12 Best Enterprise Password Management Solutions

Below is an in-depth look at the best enterprise password management tools currently on the market. We reviewed both free and paid platforms, so you'll find the right fit regardless of your budget.

Free Enterprise Password Management Solutions

Let's first check out the best EPM tools that offer enough "freemium" features to significantly improve password management and security at your organization. 

KeePass

KeePass is an open-source password management tool that relies on AES 256-bit encryption with plugins that support additional algorithms (GOST, Twofish, ChaCha20, and Serpent).

Despite being completely free, KeePass is rich in features. Here's an overview of what the tool offers:

• The ability to store all your passwords in one database locked with a master key.
• Encryption of the complete vault, not only the password fields.
• Password edit controls.
• The freedom to use either a master password or a key file (or combine both methods).
• A feature for exporting the password list to various formats (TXT, HTML, XML, and CSV).
• Simple database transfers and imports from other password managers.
• The ability to create, modify, and delete password groups.
• Time fields (creation, last modification, last access, and expiration times).
• Multi-factor authentication.
• Auto-type capability.
• A strong password generator.

KeePass also enables you to write custom plug-ins (or download plug-ins from other users) to extend the tool's functionality.

Compatibility: Windows, macOS, and Linux (there are unofficial editions for Android, iOS, and all major browsers).

Who should use it: Companies on the market for a free EPM tool and with teams experienced in open-source coding.

Main pros of KeePass

• The tool is completely free and open source (OSI certified).
• Compatible with most operating systems, browsers, and smart devices thanks to various unofficial versions of the tool.
• High levels of security.
• Very customizable.
• Has a portable version you carry on an external device and just plug in without installation.

Main cons of KeePass

• A steep learning curve for less tech-savvy users.
• An outdated interface.
• No live user support, so users must rely on community forums for help.

Bitwarden

Bitwarden is an open-source password manager that uses AES-CBC 256-bit encryption for vaults and PBKDF2 SHA-256 for encryption keys. Unlike KeePass, Bitwarden has both a free and paid edition.

The main trait behind Bitwarden's security is that the tool does not store your passwords. Instead, the platform keeps encrypted versions of passwords, and users are the only ones with the decryption key.

Bitwarden's free tier is limited compared to the paid version of the tool, but the free edition offers a well-rounded set of features:

• Free to use across multiple devices.
• Data breach reports.
• Multiple logins for the same applications.
• Storage for unlimited passwords on an unlimited number of synced devices.
• Auto-fill and auto-capture capabilities.
• One gigabyte of available storage.
• Two-factor authentication.
• Simple password sharing.
• The option to use a physical security key.

Bitwarden's Teams edition costs $3/month per user and the Enterprise tier charges $5/month per user.

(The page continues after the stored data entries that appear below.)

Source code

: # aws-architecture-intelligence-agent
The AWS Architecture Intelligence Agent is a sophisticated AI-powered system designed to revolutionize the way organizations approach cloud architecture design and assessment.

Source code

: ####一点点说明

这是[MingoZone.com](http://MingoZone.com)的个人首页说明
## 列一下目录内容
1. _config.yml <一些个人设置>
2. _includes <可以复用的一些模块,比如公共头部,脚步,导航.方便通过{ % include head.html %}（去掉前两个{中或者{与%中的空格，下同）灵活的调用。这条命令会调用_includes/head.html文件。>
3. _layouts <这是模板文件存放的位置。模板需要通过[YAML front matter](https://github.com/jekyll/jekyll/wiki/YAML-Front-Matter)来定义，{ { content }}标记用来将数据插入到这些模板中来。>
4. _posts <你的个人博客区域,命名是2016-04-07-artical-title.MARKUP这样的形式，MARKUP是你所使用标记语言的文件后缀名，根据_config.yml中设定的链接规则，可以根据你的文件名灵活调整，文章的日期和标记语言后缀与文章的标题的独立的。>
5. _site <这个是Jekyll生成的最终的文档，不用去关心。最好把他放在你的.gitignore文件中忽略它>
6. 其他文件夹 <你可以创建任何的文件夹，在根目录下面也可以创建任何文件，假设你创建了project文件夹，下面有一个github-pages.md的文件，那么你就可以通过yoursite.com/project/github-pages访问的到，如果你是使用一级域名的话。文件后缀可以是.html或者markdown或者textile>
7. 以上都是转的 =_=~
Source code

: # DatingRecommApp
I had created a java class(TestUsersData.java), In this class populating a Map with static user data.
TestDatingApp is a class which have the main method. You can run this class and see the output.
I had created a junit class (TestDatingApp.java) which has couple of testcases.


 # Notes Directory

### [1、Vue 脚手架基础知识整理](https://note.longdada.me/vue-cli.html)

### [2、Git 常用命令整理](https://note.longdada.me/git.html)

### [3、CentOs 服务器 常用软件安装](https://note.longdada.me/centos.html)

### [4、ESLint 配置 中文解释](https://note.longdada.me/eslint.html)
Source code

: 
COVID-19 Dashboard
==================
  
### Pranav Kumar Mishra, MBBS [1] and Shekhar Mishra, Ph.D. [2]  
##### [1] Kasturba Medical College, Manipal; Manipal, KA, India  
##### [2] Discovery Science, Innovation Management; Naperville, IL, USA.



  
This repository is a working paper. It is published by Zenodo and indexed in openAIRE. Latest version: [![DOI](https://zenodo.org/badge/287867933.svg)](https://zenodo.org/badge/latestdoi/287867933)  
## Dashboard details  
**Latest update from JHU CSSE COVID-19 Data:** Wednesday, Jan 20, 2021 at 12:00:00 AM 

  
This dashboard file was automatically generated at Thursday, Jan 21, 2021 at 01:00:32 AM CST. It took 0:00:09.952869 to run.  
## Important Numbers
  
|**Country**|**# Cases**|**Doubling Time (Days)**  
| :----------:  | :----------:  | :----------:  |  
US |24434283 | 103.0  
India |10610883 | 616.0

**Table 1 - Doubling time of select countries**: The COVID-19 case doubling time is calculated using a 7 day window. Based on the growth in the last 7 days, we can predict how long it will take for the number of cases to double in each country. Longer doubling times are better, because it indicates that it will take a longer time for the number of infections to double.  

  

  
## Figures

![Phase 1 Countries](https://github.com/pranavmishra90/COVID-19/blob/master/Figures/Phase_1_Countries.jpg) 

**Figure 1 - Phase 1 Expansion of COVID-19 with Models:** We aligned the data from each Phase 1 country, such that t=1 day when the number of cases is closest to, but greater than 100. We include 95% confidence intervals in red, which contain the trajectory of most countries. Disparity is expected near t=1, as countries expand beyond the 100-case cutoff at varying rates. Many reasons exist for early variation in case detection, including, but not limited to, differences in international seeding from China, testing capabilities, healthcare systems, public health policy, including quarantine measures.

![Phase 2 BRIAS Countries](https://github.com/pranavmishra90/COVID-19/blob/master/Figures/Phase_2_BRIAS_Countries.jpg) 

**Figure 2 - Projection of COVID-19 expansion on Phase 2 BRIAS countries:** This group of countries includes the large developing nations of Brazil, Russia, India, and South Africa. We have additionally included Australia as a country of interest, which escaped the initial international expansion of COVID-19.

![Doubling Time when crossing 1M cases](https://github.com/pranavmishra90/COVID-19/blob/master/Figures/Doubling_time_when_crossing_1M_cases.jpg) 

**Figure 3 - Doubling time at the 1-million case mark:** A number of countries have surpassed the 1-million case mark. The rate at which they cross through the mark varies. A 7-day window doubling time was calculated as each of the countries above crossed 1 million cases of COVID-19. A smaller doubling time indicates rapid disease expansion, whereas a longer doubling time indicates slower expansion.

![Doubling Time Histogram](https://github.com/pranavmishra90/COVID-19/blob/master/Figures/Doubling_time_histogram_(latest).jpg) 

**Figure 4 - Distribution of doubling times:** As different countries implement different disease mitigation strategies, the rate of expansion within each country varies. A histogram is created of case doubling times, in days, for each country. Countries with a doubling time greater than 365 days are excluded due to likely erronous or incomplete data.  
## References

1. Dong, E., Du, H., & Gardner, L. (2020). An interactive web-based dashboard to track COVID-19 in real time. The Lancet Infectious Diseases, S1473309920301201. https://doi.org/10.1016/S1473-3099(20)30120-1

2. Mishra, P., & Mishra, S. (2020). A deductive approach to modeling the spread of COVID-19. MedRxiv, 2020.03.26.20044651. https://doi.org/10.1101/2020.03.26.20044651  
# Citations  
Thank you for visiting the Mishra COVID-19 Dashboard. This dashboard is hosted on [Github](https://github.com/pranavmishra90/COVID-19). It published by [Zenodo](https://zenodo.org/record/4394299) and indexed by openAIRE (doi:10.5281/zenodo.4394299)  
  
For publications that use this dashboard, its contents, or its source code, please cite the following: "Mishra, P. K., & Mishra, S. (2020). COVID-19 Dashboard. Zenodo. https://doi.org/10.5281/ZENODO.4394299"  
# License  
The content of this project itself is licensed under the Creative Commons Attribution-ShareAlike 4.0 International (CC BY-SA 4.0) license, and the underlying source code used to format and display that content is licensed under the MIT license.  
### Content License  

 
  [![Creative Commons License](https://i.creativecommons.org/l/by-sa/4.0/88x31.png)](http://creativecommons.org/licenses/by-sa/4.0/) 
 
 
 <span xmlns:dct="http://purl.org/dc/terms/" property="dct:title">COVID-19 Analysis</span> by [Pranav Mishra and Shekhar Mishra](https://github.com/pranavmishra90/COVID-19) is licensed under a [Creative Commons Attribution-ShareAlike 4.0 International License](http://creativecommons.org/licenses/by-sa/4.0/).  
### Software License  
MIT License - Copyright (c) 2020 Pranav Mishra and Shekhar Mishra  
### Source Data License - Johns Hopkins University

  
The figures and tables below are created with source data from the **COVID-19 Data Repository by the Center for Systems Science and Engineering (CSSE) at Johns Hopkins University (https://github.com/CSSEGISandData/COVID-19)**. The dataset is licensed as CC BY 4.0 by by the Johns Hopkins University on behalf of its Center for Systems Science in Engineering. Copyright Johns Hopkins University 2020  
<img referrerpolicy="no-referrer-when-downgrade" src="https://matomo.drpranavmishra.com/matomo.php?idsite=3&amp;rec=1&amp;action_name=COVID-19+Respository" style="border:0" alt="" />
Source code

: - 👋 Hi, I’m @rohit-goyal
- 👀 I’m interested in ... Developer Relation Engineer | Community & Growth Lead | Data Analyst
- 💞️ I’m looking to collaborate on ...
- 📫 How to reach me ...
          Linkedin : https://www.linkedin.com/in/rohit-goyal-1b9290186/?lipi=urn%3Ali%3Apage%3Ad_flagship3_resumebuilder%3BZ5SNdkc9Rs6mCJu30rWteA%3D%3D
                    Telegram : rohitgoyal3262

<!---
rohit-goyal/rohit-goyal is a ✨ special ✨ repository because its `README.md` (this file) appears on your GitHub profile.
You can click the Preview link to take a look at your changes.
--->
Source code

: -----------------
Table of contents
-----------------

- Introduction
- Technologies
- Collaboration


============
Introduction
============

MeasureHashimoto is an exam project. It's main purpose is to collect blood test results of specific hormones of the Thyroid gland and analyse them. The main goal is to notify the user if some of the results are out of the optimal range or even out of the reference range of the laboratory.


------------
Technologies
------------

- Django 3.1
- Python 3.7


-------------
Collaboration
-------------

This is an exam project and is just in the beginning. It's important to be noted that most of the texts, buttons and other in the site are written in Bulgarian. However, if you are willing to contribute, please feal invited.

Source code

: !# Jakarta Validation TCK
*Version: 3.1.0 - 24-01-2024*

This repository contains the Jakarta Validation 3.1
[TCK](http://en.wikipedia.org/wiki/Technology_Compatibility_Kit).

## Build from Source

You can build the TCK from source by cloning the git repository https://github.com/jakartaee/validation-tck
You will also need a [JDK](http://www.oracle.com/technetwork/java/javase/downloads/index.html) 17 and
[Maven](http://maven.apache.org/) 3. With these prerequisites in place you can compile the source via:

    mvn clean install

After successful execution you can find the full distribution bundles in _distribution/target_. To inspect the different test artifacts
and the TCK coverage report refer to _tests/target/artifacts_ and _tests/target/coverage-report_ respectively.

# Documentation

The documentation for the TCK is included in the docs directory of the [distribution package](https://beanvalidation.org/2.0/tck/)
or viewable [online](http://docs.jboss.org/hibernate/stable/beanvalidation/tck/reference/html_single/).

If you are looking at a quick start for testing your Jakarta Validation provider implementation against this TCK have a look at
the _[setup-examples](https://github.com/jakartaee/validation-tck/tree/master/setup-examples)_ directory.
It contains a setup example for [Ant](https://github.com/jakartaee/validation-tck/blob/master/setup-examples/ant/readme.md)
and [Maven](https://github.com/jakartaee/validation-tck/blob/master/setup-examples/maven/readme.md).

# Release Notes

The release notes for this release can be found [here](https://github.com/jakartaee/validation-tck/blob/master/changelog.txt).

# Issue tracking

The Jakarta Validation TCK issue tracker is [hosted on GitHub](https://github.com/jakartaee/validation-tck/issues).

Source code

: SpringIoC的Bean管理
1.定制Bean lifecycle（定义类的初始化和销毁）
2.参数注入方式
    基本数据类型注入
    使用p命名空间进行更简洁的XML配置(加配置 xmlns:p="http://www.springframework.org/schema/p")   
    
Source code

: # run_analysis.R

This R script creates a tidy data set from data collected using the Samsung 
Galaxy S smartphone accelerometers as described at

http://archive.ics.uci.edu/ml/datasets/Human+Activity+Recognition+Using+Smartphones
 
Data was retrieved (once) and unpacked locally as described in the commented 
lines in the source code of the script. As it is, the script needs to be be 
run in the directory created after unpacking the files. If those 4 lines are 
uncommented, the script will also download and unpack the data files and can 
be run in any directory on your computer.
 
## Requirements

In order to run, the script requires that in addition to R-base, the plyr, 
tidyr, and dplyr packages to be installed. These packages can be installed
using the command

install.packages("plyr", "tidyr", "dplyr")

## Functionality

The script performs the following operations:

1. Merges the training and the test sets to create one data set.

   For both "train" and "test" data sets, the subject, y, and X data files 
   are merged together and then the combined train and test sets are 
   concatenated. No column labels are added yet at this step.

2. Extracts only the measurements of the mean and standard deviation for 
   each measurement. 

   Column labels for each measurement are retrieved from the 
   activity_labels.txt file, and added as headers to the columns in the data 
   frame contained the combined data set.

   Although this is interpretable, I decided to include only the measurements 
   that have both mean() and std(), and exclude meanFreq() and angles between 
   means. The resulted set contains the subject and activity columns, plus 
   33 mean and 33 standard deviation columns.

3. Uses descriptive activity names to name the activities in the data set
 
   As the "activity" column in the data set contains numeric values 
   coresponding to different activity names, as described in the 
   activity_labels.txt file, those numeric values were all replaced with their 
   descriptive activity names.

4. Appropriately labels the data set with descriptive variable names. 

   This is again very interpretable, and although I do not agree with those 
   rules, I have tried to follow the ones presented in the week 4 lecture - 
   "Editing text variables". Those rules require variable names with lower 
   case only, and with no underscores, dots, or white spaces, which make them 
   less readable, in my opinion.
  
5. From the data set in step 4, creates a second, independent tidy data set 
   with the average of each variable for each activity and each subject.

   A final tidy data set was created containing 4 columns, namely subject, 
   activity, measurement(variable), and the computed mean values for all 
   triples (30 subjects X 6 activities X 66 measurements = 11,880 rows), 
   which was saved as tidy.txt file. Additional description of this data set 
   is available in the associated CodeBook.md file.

Premium versions of the tool provide extra features, such as 2FA via YubiKey and FIDO2, priority support, custom management roles, and single sign-on (SSO).

Compatibility: Windows, macOS, Linux, Android, and iOS (plus extensions for Chrome, Firefox, Safari, Edge, Opera, Vivaldi, Brave, DuckDuck Go, and Tor).

Who should use it: Smaller, tech-savvy teams looking for a free or low-cost EPM tool.

Main pros of Bitwarden

• An open-source tool.
• The free version allows unlimited vault items across unlimited synced devices.
• Only keeps encrypted versions of passwords.
• An intuitive, easy-to-use interface.
• A track record of quickly detecting and updating errors (mainly due to the tool's bug bounty program).

Main cons of Bitwarden

• Limited customer support for the free version of the tool.
• No dark web monitoring or biometric 2FA for any version of the tool.
• The Send feature enables users to share passwords insecurely.

Norton Password Manager

Norton Password Manager is one of the most streamlined free password managers on the market. The tool provides users with:

• Highly secure password vaults protected with 256-bit AES encryption and TLS secure connections.
• Basic two-factor authentication (including biometric login for mobile users).
• A zero-knowledge policy.
• Unlimited password storage.
• A Safety Dashboard that helps track accounts, make updates, and prevent duplicate or weak passwords.
• Vault auditor.
• Automatic password changer.

Norton also offers a free password generator that helps quickly and easily create hard-to-crack credentials.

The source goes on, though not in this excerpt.